Aussitôt que le général Michel Aoun a lancé au commandant en chef de l’armée, Jean Kahwagi, sa mise en garde – lui demandant de ne pas intervenir si les partisans du Courant patriotique libre décidaient de descendre dans la rue –, les politiciens du 14 mars se sont insurgés contre ses attaques, affirmant qu’il s’appuie sur des considérations personnelles, après que le ministre de la Défense eut reporté la date de départ de Kahwagi. Magazine a interviewé Ziad Assouad, député de Jezzine, pour une mise au point.
Pourquoi affaiblir l’une des rares institutions qui fonctionnent toujours, en l’occurrence l’institution militaire?
Nous avons toujours respecté et défendu cette institution et cela ne changera pas. Ce que nous avons dénoncé, c’est l’attitude des responsables de l’armée et précisément de Jean Kahwagi qui utilise ses prérogatives pour servir ses propres intérêts. Le droit de manifester est légal et constitutionnel. Or, Kahwagi est un outil entre les mains du pouvoir, il exécute ce qu’on lui demande pour gagner les bonnes grâces des politiciens. Au lieu de tout mettre en œuvre pour préserver la sécurité et la stabilité, il utilise l’armée comme outil de répression qui porte atteinte aux manifestants, mais aussi aux parlementaires aounistes qui sont des représentants du peuple. Chaque fois que nous décidons de descendre dans la rue, il demande des changements de soldats sur le terrain et choisit ceux qui ont une haine communautaire contre nous. Il fallait entendre certains membres de l’armée nous attaquer en criant «Allah w akbar», alors que nous sommes des gens pacifiques qui souhaitent tout simplement manifester leur désapprobation fasse à ce qui se passe, face à l’injustice au niveau du partage du pouvoir. Pour s’assurer des acquis, Jean Kahwagi est capable de vendre et acheter en un clin d’œil. Dans un autre sens, c’est lui et non le CPL qui porte atteinte à l’institution militaire pour des considérations personnelles.
Votre ton à l’encontre du général Jean Kahwagi est dur et agressif. Vous lui en voulez autant d’avoir accepté la prorogation de son mandat?
Nous lui en voulons de ne pas être à la hauteur des responsabilités qui lui incombent. A le voir dans cette fameuse photo où, entouré de Nouhad Machouk et Michel Sleiman, il fume le cigare et boit le champagne, pour célébrer cette prorogation, est écœurant, d’autant plus que le sang des martyrs de Abra n’a pas fini de sécher. Il n’a aucune pudeur, aucun respect des sentiments des autres et de leur douleur.
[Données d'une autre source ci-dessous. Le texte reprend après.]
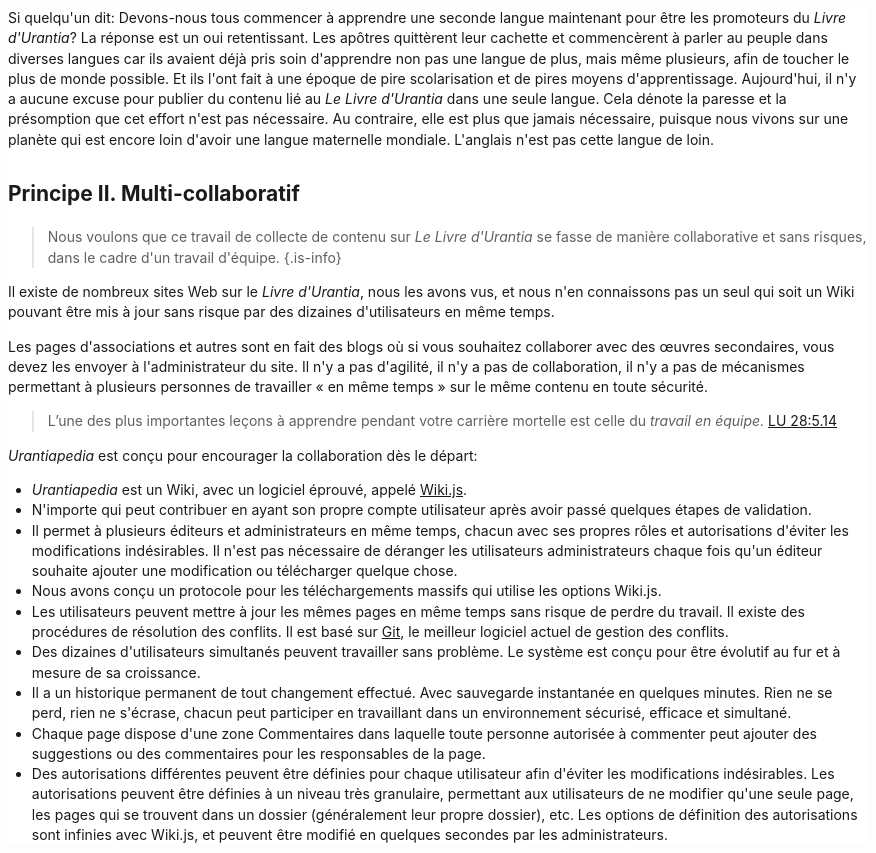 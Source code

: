 Si quelqu'un dit: Devons-nous tous commencer à apprendre une seconde langue maintenant pour être les promoteurs du *Livre d'Urantia*? La réponse est un oui retentissant. Les apôtres quittèrent leur cachette et commencèrent à parler au peuple dans diverses langues car ils avaient déjà pris soin d'apprendre non pas une langue de plus, mais même plusieurs, afin de toucher le plus de monde possible. Et ils l'ont fait à une époque de pire scolarisation et de pires moyens d'apprentissage. Aujourd'hui, il n'y a aucune excuse pour publier du contenu lié au _Le Livre d'Urantia_ dans une seule langue. Cela dénote la paresse et la présomption que cet effort n'est pas nécessaire. Au contraire, elle est plus que jamais nécessaire, puisque nous vivons sur une planète qui est encore loin d'avoir une langue maternelle mondiale. L'anglais n'est pas cette langue de loin.


## Principe II. Multi-collaboratif

> Nous voulons que ce travail de collecte de contenu sur *Le Livre d'Urantia* se fasse de manière collaborative et sans risques, dans le cadre d'un travail d'équipe.
{.is-info}

Il existe de nombreux sites Web sur le *Livre d'Urantia*, nous les avons vus, et nous n'en connaissons pas un seul qui soit un Wiki pouvant être mis à jour sans risque par des dizaines d'utilisateurs en même temps.

Les pages d'associations et autres sont en fait des blogs où si vous souhaitez collaborer avec des œuvres secondaires, vous devez les envoyer à l'administrateur du site. Il n'y a pas d'agilité, il n'y a pas de collaboration, il n'y a pas de mécanismes permettant à plusieurs personnes de travailler « en même temps » sur le même contenu en toute sécurité.

> L’une des plus importantes leçons à apprendre pendant votre carrière mortelle est celle du *travail en équipe.* [LU 28:5.14](/fr/The_Urantia_Book/28#p5_14)

*Urantiapedia* est conçu pour encourager la collaboration dès le départ:
* *Urantiapedia* est un Wiki, avec un logiciel éprouvé, appelé [Wiki.js](https://js.wiki/).
* N'importe qui peut contribuer en ayant son propre compte utilisateur après avoir passé quelques étapes de validation.
* Il permet à plusieurs éditeurs et administrateurs en même temps, chacun avec ses propres rôles et autorisations d'éviter les modifications indésirables. Il n'est pas nécessaire de déranger les utilisateurs administrateurs chaque fois qu'un éditeur souhaite ajouter une modification ou télécharger quelque chose.
* Nous avons conçu un protocole pour les téléchargements massifs qui utilise les options Wiki.js.
* Les utilisateurs peuvent mettre à jour les mêmes pages en même temps sans risque de perdre du travail. Il existe des procédures de résolution des conflits. Il est basé sur [Git](https://git-scm.com/), le meilleur logiciel actuel de gestion des conflits.
* Des dizaines d'utilisateurs simultanés peuvent travailler sans problème. Le système est conçu pour être évolutif au fur et à mesure de sa croissance.
* Il a un historique permanent de tout changement effectué. Avec sauvegarde instantanée en quelques minutes. Rien ne se perd, rien ne s'écrase, chacun peut participer en travaillant dans un environnement sécurisé, efficace et simultané.
* Chaque page dispose d'une zone Commentaires dans laquelle toute personne autorisée à commenter peut ajouter des suggestions ou des commentaires pour les responsables de la page.
* Des autorisations différentes peuvent être définies pour chaque utilisateur afin d'éviter les modifications indésirables. Les autorisations peuvent être définies à un niveau très granulaire, permettant aux utilisateurs de ne modifier qu'une seule page, les pages qui se trouvent dans un dossier (généralement leur propre dossier), etc. Les options de définition des autorisations sont infinies avec Wiki.js, et peuvent être modifié en quelques secondes par les administrateurs.
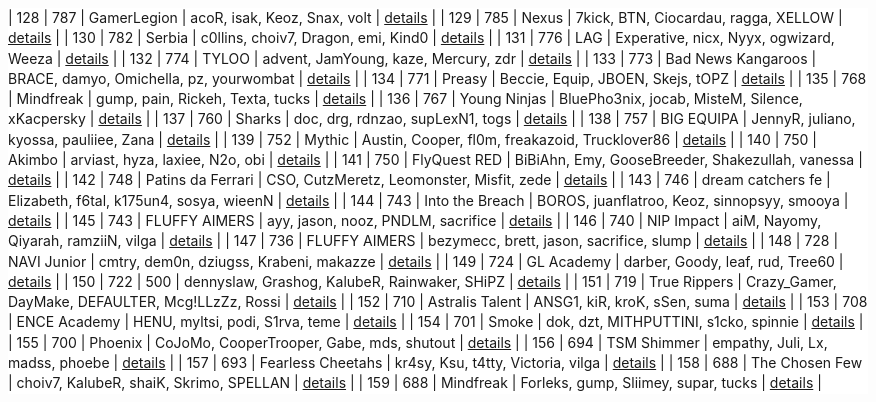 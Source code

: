 | 128      |    787 | GamerLegion        | acoR, isak, Keoz, Snax, volt                      | [details](details/0128--gamerlegion--acor-isak-keoz-snax-volt.md)                       |
| 129      |    785 | Nexus              | 7kick, BTN, Ciocardau, ragga, XELLOW              | [details](details/0129--nexus--7kick-btn-ciocardau-ragga-xellow.md)                     |
| 130      |    782 | Serbia             | c0llins, choiv7, Dragon, emi, Kind0               | [details](details/0130--serbia--c0llins-choiv7-dragon-emi-kind0.md)                     |
| 131      |    776 | LAG                | Experative, nicx, Nyyx, ogwizard, Weeza           | [details](details/0131--lag--experative-nicx-nyyx-ogwizard-weeza.md)                    |
| 132      |    774 | TYLOO              | advent, JamYoung, kaze, Mercury, zdr              | [details](details/0132--tyloo--advent-jamyoung-kaze-mercury-zdr.md)                     |
| 133      |    773 | Bad News Kangaroos | BRACE, damyo, Omichella, pz, yourwombat           | [details](details/0133--bad_news_kangaroos--brace-damyo-omichella-pz-yourwombat.md)     |
| 134      |    771 | Preasy             | Beccie, Equip, JBOEN, Skejs, tOPZ                 | [details](details/0134--preasy--beccie-equip-jboen-skejs-topz.md)                       |
| 135      |    768 | Mindfreak          | gump, pain, Rickeh, Texta, tucks                  | [details](details/0135--mindfreak--gump-pain-rickeh-texta-tucks.md)                     |
| 136      |    767 | Young Ninjas       | BluePho3nix, jocab, MisteM, Silence, xKacpersky   | [details](details/0136--young_ninjas--bluepho3nix-jocab-mistem-silence-xkacpersky.md)   |
| 137      |    760 | Sharks             | doc, drg, rdnzao, supLexN1, togs                  | [details](details/0137--sharks--doc-drg-rdnzao-suplexn1-togs.md)                        |
| 138      |    757 | BIG EQUIPA         | JennyR, juliano, kyossa, pauliiee, Zana           | [details](details/0138--big_equipa--jennyr-juliano-kyossa-pauliiee-zana.md)             |
| 139      |    752 | Mythic             | Austin, Cooper, fl0m, freakazoid, Trucklover86    | [details](details/0139--mythic--austin-cooper-fl0m-freakazoid-trucklover86.md)          |
| 140      |    750 | Akimbo             | arviast, hyza, laxiee, N2o, obi                   | [details](details/0140--akimbo--arviast-hyza-laxiee-n2o-obi.md)                         |
| 141      |    750 | FlyQuest RED       | BiBiAhn, Emy, GooseBreeder, Shakezullah, vanessa  | [details](details/0141--flyquest_red--bibiahn-emy-goosebreeder-shakezullah-vanessa.md)  |
| 142      |    748 | Patins da Ferrari  | CSO, CutzMeretz, Leomonster, Misfit, zede         | [details](details/0142--patins_da_ferrari--cso-cutzmeretz-leomonster-misfit-zede.md)    |
| 143      |    746 | dream catchers fe  | Elizabeth, f6tal, k175un4, sosya, wieenN          | [details](details/0143--dream_catchers_fe--elizabeth-f6tal-k175un4-sosya-wieenn.md)     |
| 144      |    743 | Into the Breach    | BOROS, juanflatroo, Keoz, sinnopsyy, smooya       | [details](details/0144--into_the_breach--boros-juanflatroo-keoz-sinnopsyy-smooya.md)    |
| 145      |    743 | FLUFFY AIMERS      | ayy, jason, nooz, PNDLM, sacrifice                | [details](details/0145--fluffy_aimers--ayy-jason-nooz-pndlm-sacrifice.md)               |
| 146      |    740 | NIP Impact         | aiM, Nayomy, Qiyarah, ramziiN, vilga              | [details](details/0146--nip_impact--aim-nayomy-qiyarah-ramziin-vilga.md)                |
| 147      |    736 | FLUFFY AIMERS      | bezymecc, brett, jason, sacrifice, slump          | [details](details/0147--fluffy_aimers--bezymecc-brett-jason-sacrifice-slump.md)         |
| 148      |    728 | NAVI Junior        | cmtry, dem0n, dziugss, Krabeni, makazze           | [details](details/0148--navi_junior--cmtry-dem0n-dziugss-krabeni-makazze.md)            |
| 149      |    724 | GL Academy         | darber, Goody, leaf, rud, Tree60                  | [details](details/0149--gl_academy--darber-goody-leaf-rud-tree60.md)                    |
| 150      |    722 | 500                | dennyslaw, Grashog, KalubeR, Rainwaker, SHiPZ     | [details](details/0150--500--dennyslaw-grashog-kaluber-rainwaker-shipz.md)              |
| 151      |    719 | True Rippers       | Crazy_Gamer, DayMake, DEFAULTER, Mcg!LLzZz, Rossi | [details](details/0151--true_rippers--crazy_gamer-daymake-defaulter-mcg_llzzz-rossi.md) |
| 152      |    710 | Astralis Talent    | ANSG1, kiR, kroK, sSen, suma                      | [details](details/0152--astralis_talent--ansg1-kir-krok-ssen-suma.md)                   |
| 153      |    708 | ENCE Academy       | HENU, myltsi, podi, S1rva, teme                   | [details](details/0153--ence_academy--henu-myltsi-podi-s1rva-teme.md)                   |
| 154      |    701 | Smoke              | dok, dzt, MITHPUTTINI, s1cko, spinnie             | [details](details/0154--smoke--dok-dzt-mithputtini-s1cko-spinnie.md)                    |
| 155      |    700 | Phoenix            | CoJoMo, CooperTrooper, Gabe, mds, shutout         | [details](details/0155--phoenix--cojomo-coopertrooper-gabe-mds-shutout.md)              |
| 156      |    694 | TSM Shimmer        | empathy, Juli, Lx, madss, phoebe                  | [details](details/0156--tsm_shimmer--empathy-juli-lx-madss-phoebe.md)                   |
| 157      |    693 | Fearless Cheetahs  | kr4sy, Ksu, t4tty, Victoria, vilga                | [details](details/0157--fearless_cheetahs--kr4sy-ksu-t4tty-victoria-vilga.md)           |
| 158      |    688 | The Chosen Few     | choiv7, KalubeR, shaiK, Skrimo, SPELLAN           | [details](details/0158--the_chosen_few--choiv7-kaluber-shaik-skrimo-spellan.md)         |
| 159      |    688 | Mindfreak          | Forleks, gump, Sliimey, supar, tucks              | [details](details/0159--mindfreak--forleks-gump-sliimey-supar-tucks.md)                 |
Mais j’aimerais lui dire que ce prolongement de son mandat n’est pas définitif. Qu’il ne se réjouisse pas trop, il peut «sauter» en une fraction de seconde.
Il semble qu’il y a des changements au niveau des développements dans la région et qu’un scénario d’entente a été établi entre les décideurs internationaux et locaux. La visite du ministre iranien des Affaires étrangères, Mohammad Javad Zarif, s’inscrirait dans ce cadre. Craignez-vous un compromis à vos dépens?
Les choses ne se décanteront qu’à partir du mois de janvier. Certes, le 14 mars peut faire de petits arrangements à la sauvette, mais les grandes questions ne se règleront qu’avec le consentement de tous et surtout du 8 mars.
Vos détracteurs affirment que la prorogation du mandat des responsables militaires n’aurait pas pu avoir lieu sans l’accord du Hezbollah. Ils considèrent que si vous hésitez à descendre dans la rue, c’est parce que vous n’avez pas reçu son aval. Etes-vous lâchés par vos alliés comme certains le laissent croire?
Qu’ils prétendent ce qu’ils veulent si cela leur remonte le moral. Ils sont de mauvaise foi. Ils veulent sous-entendre que nous sommes des pions, que nous n’agissons que sur commande du Hezb. Comme ils se trompent! Nous sommes maîtres de nos décisions et notre but est actuellement de défendre les droits spoliés des chrétiens et, dans cette affaire, tout le monde est concerné et non seulement les aounistes. Il faut sortir du statu quo et en finir avec les méthodes adoptées par le 14 mars qui disent une chose et font autre chose.